Durante el recorrido de Obama por la aldea de Krün (Alemania), en compañía de Merkel, sostuvo, entre risas, que “nunca es un mal día para una cerveza y una salchicha blanca”. Foto: Daniel Karmann/EFE
El presidente de EE.UU., Barack Obama, y la canciller alemana, Angela Merkel, escenificaron este 7 de junio, cerveza en mano, su sintonía y amistad en la cumbre del G7 en los Alpes bávaros, una región remota e idílica tomada por extraordinarias medidas de seguridad.
Vestidos con sus mejores trajes regionales, impolutos y sonrientes, muchos de los 2 000 habitantes de la aldea de Krün, en la frontera entre Alemania y Austria, esperaban expectantes en la plaza mayor desde la mañana, en un trasunto alemán del “¡Bienvenido, Mister Marshall!”, la llegada de la caravana oficial.
“¡Gruss Gott!”, saludó nada más llegar un sonriente Obama en el dialecto local, provocando el aplauso y las risas casi nerviosas de los asistentes, cuyo pueblo entraba, de esta manera, en sus warholianos 15 minutos de fama.
Krün había sido elegido como la primera etapa del encuentro bilateral de Merkel y Obama, que aprovecharon las horas previas al arranque formal de la cumbre del G7 para mostrarse cercanos entre sí, pese a los malentendidos a causa del espionaje, y con el ciudadano corriente.
Obama, consciente de su papel, no dudó en bromear con los vecinos: “Tengo que reconocer que se me ha olvidado traer mis Lederhosen“, señaló en referencia de los pantalones de cuero cortos típicos de Baviera.
“La verdad”, prosiguió el Presidente estadounidense, “es que cuando me enteré de que Angela organizaría el G7 en Baviera, deseé que ocurriese durante el Oktoberfest.
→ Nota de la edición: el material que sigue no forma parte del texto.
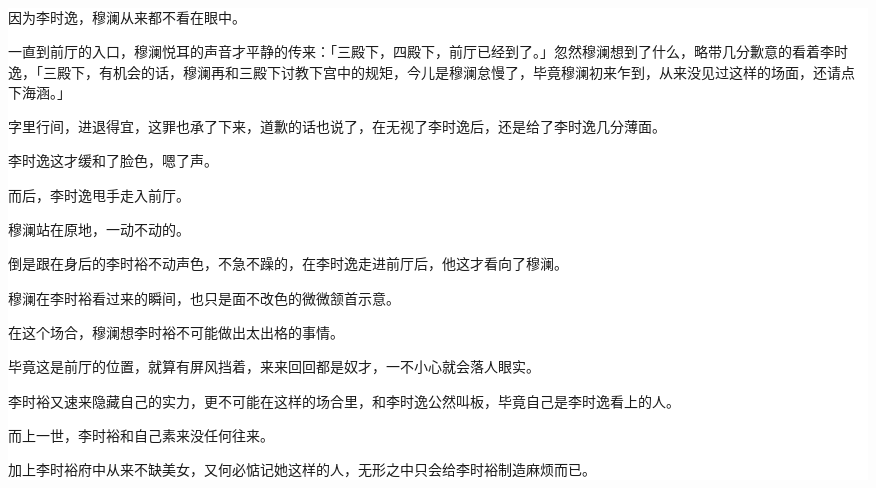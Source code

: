 因为李时逸，穆澜从来都不看在眼中。

一直到前厅的入口，穆澜悦耳的声音才平静的传来：「三殿下，四殿下，前厅已经到了。」忽然穆澜想到了什么，略带几分歉意的看着李时逸，「三殿下，有机会的话，穆澜再和三殿下讨教下宫中的规矩，今儿是穆澜怠慢了，毕竟穆澜初来乍到，从来没见过这样的场面，还请点下海涵。」

字里行间，进退得宜，这罪也承了下来，道歉的话也说了，在无视了李时逸后，还是给了李时逸几分薄面。

李时逸这才缓和了脸色，嗯了声。

而后，李时逸甩手走入前厅。

穆澜站在原地，一动不动的。

倒是跟在身后的李时裕不动声色，不急不躁的，在李时逸走进前厅后，他这才看向了穆澜。

穆澜在李时裕看过来的瞬间，也只是面不改色的微微颔首示意。

在这个场合，穆澜想李时裕不可能做出太出格的事情。

毕竟这是前厅的位置，就算有屏风挡着，来来回回都是奴才，一不小心就会落人眼实。

李时裕又速来隐藏自己的实力，更不可能在这样的场合里，和李时逸公然叫板，毕竟自己是李时逸看上的人。

而上一世，李时裕和自己素来没任何往来。

加上李时裕府中从来不缺美女，又何必惦记她这样的人，无形之中只会给李时裕制造麻烦而已。
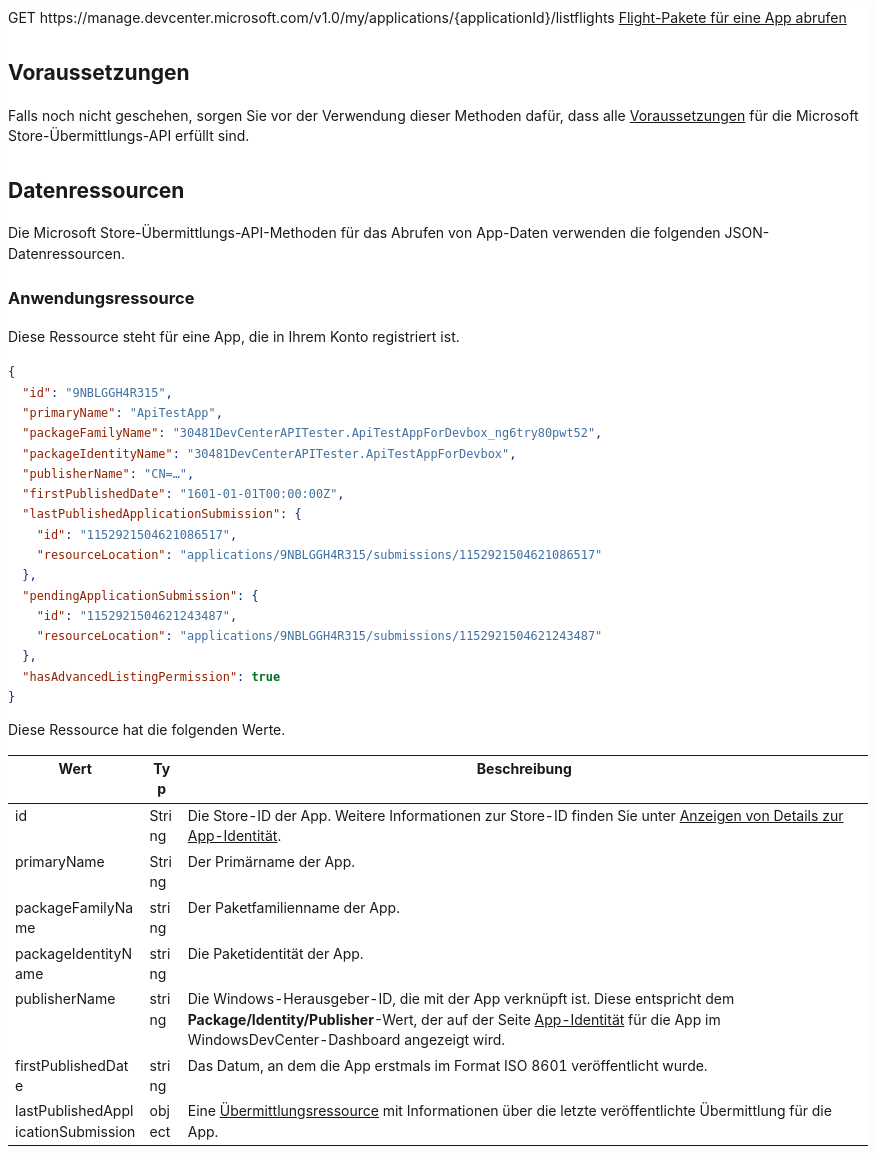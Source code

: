 </tr>
<tr>
<td align="left">GET</td>
<td align="left">https://manage.devcenter.microsoft.com/v1.0/my/applications/{applicationId}/listflights</td>
<td align="left"><a href="get-flights-for-an-app.md">Flight-Pakete für eine App abrufen</a></td>
</tr>
</tbody>
</table>

<span/>

## <a name="prerequisites"></a>Voraussetzungen

Falls noch nicht geschehen, sorgen Sie vor der Verwendung dieser Methoden dafür, dass alle [Voraussetzungen](create-and-manage-submissions-using-windows-store-services.md#prerequisites) für die Microsoft Store-Übermittlungs-API erfüllt sind.

## <a name="data-resources"></a>Datenressourcen

Die Microsoft Store-Übermittlungs-API-Methoden für das Abrufen von App-Daten verwenden die folgenden JSON-Datenressourcen.

<span id="application_object" />

### <a name="application-resource"></a>Anwendungsressource

Diese Ressource steht für eine App, die in Ihrem Konto registriert ist.

```json
{
  "id": "9NBLGGH4R315",
  "primaryName": "ApiTestApp",
  "packageFamilyName": "30481DevCenterAPITester.ApiTestAppForDevbox_ng6try80pwt52",
  "packageIdentityName": "30481DevCenterAPITester.ApiTestAppForDevbox",
  "publisherName": "CN=…",
  "firstPublishedDate": "1601-01-01T00:00:00Z",
  "lastPublishedApplicationSubmission": {
    "id": "1152921504621086517",
    "resourceLocation": "applications/9NBLGGH4R315/submissions/1152921504621086517"
  },
  "pendingApplicationSubmission": {
    "id": "1152921504621243487",
    "resourceLocation": "applications/9NBLGGH4R315/submissions/1152921504621243487"
  },
  "hasAdvancedListingPermission": true
}
```

Diese Ressource hat die folgenden Werte.

| Wert           | Typ    | Beschreibung       |
|-----------------|---------|---------------------|
| id            | String  | Die Store-ID der App. Weitere Informationen zur Store-ID finden Sie unter [Anzeigen von Details zur App-Identität](https://msdn.microsoft.com/windows/uwp/publish/view-app-identity-details).   |
| primaryName   | String  | Der Primärname der App.      |
| packageFamilyName | string  | Der Paketfamilienname der App.      |
| packageIdentityName          | string  | Die Paketidentität der App.                       |
| publisherName       | string  | Die Windows-Herausgeber-ID, die mit der App verknüpft ist. Diese entspricht dem **Package/Identity/Publisher**-Wert, der auf der Seite [App-Identität](https://msdn.microsoft.com/windows/uwp/publish/view-app-identity-details) für die App im WindowsDevCenter-Dashboard angezeigt wird.       |
| firstPublishedDate      | string  | Das Datum, an dem die App erstmals im Format ISO 8601 veröffentlicht wurde.   |
| lastPublishedApplicationSubmission       | object | Eine [Übermittlungsressource](#submission_object) mit Informationen über die letzte veröffentlichte Übermittlung für die App.    |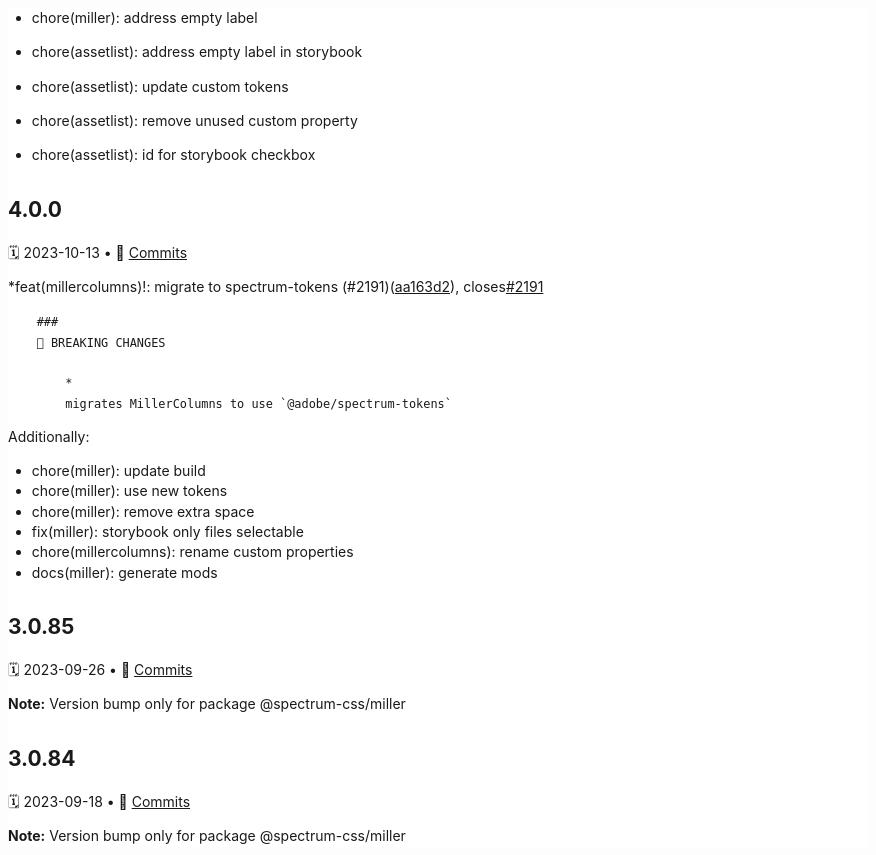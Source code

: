 - chore(miller): address empty label

- chore(assetlist): address empty label in storybook

- chore(assetlist): update custom tokens

- chore(assetlist): remove unused custom property

- chore(assetlist): id for storybook checkbox

<a name="4.0.0"></a>

## 4.0.0

🗓
2023-10-13 • 📝 [Commits](https://github.com/adobe/spectrum-css/compare/@spectrum-css/miller@3.0.85...@spectrum-css/miller@4.0.0)

\*feat(millercolumns)!: migrate to spectrum-tokens (#2191)([aa163d2](https://github.com/adobe/spectrum-css/commit/aa163d2)), closes[#2191](https://github.com/adobe/spectrum-css/issues/2191)

    	###
    	🛑 BREAKING CHANGES

    		*
    		migrates MillerColumns to use `@adobe/spectrum-tokens`

Additionally:

- chore(miller): update build
- chore(miller): use new tokens
- chore(miller): remove extra space
- fix(miller): storybook only files selectable
- chore(millercolumns): rename custom properties
- docs(miller): generate mods

<a name="3.0.85"></a>

## 3.0.85

🗓
2023-09-26 • 📝 [Commits](https://github.com/adobe/spectrum-css/compare/@spectrum-css/miller@3.0.84...@spectrum-css/miller@3.0.85)

**Note:** Version bump only for package @spectrum-css/miller

<a name="3.0.84"></a>

## 3.0.84

🗓
2023-09-18 • 📝 [Commits](https://github.com/adobe/spectrum-css/compare/@spectrum-css/miller@3.0.83...@spectrum-css/miller@3.0.84)

**Note:** Version bump only for package @spectrum-css/miller

<a name="3.0.83"></a>
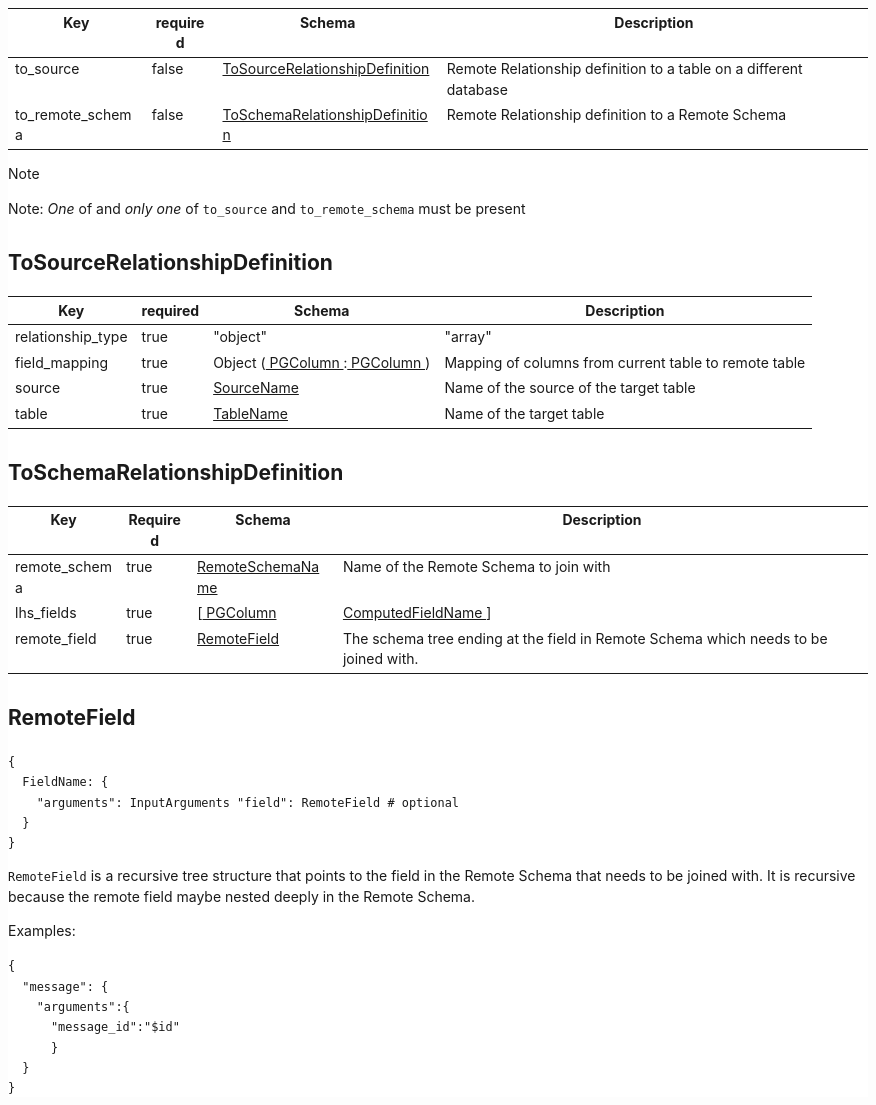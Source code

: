 | Key | required | Schema | Description |
|---|---|---|---|
| to_source | false | [ ToSourceRelationshipDefinition ](https://hasura.io/docs/latest/api-reference/syntax-defs/#computedfielddefinition/#tosourcerelationshipdefinition) | Remote Relationship definition to a table on a different database |
| to_remote_schema | false | [ ToSchemaRelationshipDefinition ](https://hasura.io/docs/latest/api-reference/syntax-defs/#computedfielddefinition/#toschemarelationshipdefinition) | Remote Relationship definition to a Remote Schema |


Note

Note: *One* of and *only one* of `to_source` and `to_remote_schema` must be present

## ToSourceRelationshipDefinition​

| Key | required | Schema | Description |
|---|---|---|---|
| relationship_type | true | "object"|"array" | The type of the relationship |
| field_mapping | true | Object ([ PGColumn ](https://hasura.io/docs/latest/api-reference/syntax-defs/#computedfielddefinition/#pgcolumn):[ PGColumn ](https://hasura.io/docs/latest/api-reference/syntax-defs/#computedfielddefinition/#pgcolumn)) | Mapping of columns from current table to remote table |
| source | true | [ SourceName ](https://hasura.io/docs/latest/api-reference/syntax-defs/#computedfielddefinition/#sourcename) | Name of the source of the target table |
| table | true | [ TableName ](https://hasura.io/docs/latest/api-reference/syntax-defs/#computedfielddefinition/#tablename) | Name of the target table |


## ToSchemaRelationshipDefinition​

| Key | Required | Schema | Description |
|---|---|---|---|
| remote_schema | true | [ RemoteSchemaName ](https://hasura.io/docs/latest/api-reference/syntax-defs/#remoteschemaname) | Name of the Remote Schema to join with |
| lhs_fields | true | [[ PGColumn ](https://hasura.io/docs/latest/api-reference/syntax-defs/#pgcolumn)|[ ComputedFieldName ](https://hasura.io/docs/latest/api-reference/syntax-defs/#computedfieldname)] | Column/Computed field(s) in the table that is used for joining with Remote Schema field. All join keys in `remote_ field` must appear here. |
| remote_field | true | [ RemoteField ](https://hasura.io/docs/latest/api-reference/syntax-defs/#remotefield) | The schema tree ending at the field in Remote Schema which needs to be joined with. |


## RemoteField​

```
{
  FieldName: {
    "arguments": InputArguments "field": RemoteField # optional
  }
}
```

 `RemoteField` is a recursive tree structure that points to the field in the Remote Schema that needs to be joined with.
It is recursive because the remote field maybe nested deeply in the Remote Schema.

Examples:

```
{
  "message": {
    "arguments":{
      "message_id":"$id"
      }
  }
}
```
Pero bueno, nunca es un mal día para una cerveza y una salchicha blanca”, remató entre aplausos.
Tras su intervención, sobre las 11:00, Merkel y Obama se acercaron a unas típicas mesas corridas bávaras y allí brindaron con unas jarras de cerveza de medio litro y degustaron unos ‘pretzel‘ de grandes dimensiones. “Me encantaría quedarme”, fueron las últimas palabras de Obama antes de abandonar Krün rumbo al palacio de Elmau.
La cumbre del G7 ha sido sazonada con varios guiños más a Baviera, como las recepciones oficiales a los invitados, salpicadas con música y especialidades culinarias locales, o el paseo en un tradicional carruaje de caballos que realizaron el marido de Merkel, Joachim Sauer, y las esposas de los líderes del G7 que viajaron a Alemania.
Como un espejo, mientras las delegaciones extranjeras echaban un vistazo privilegiado a la vida local, los lugareños asisten, entre curiosos y perplejos, al apabullante despliegue de la cumbre y sus efectos colaterales: policías, manifestantes y periodistas.
En Garmisch-Partenkirchen, la mayor localidad de la zona, los trinos de los pájaros y el eventual paso de un tractor han sido reemplazados por las sirenas de los vehículos policiales, los pitos de las manifestaciones, el ajetreo de los equipos de televisión y el motor de los helicópteros que sobrevuelan a escasa altura.
El dispositivo policial para asegurar la reunión de los líderes de Estados Unidos, Alemania, Francia, Reino Unido, Italia, Japón y Canadá movilizó a más de 22 000 agentes, más o menos la población de Garmisch-Partenkirchen.
Las calles de esta localidad están tomadas por la policía, algunas carreteras han sido cortadas e incluso se cerró el espacio aéreo en un radio de cien kilómetros en torno a Elmau para todo tipo de artefactos que no sean aviones comerciales, de avionetas a cometas, pasando por drones.
Decenas de tiendas de la localidad cerraron durante los días de la cumbre, algunas cubriendo sus escaparates con tablones de madera, por miedo a incidentes violentos como los que sucedieron en Fráncfort el pasado marzo a causa de la inauguración de la nueva sede del Banco Central Europeo.
Las protestas, que atraen a varios miles de críticos, lograron cortar carreteras de provincia y vías del tren de forma temporal, pero por el momento transcurren de forma, mayoritariamente, pacífica.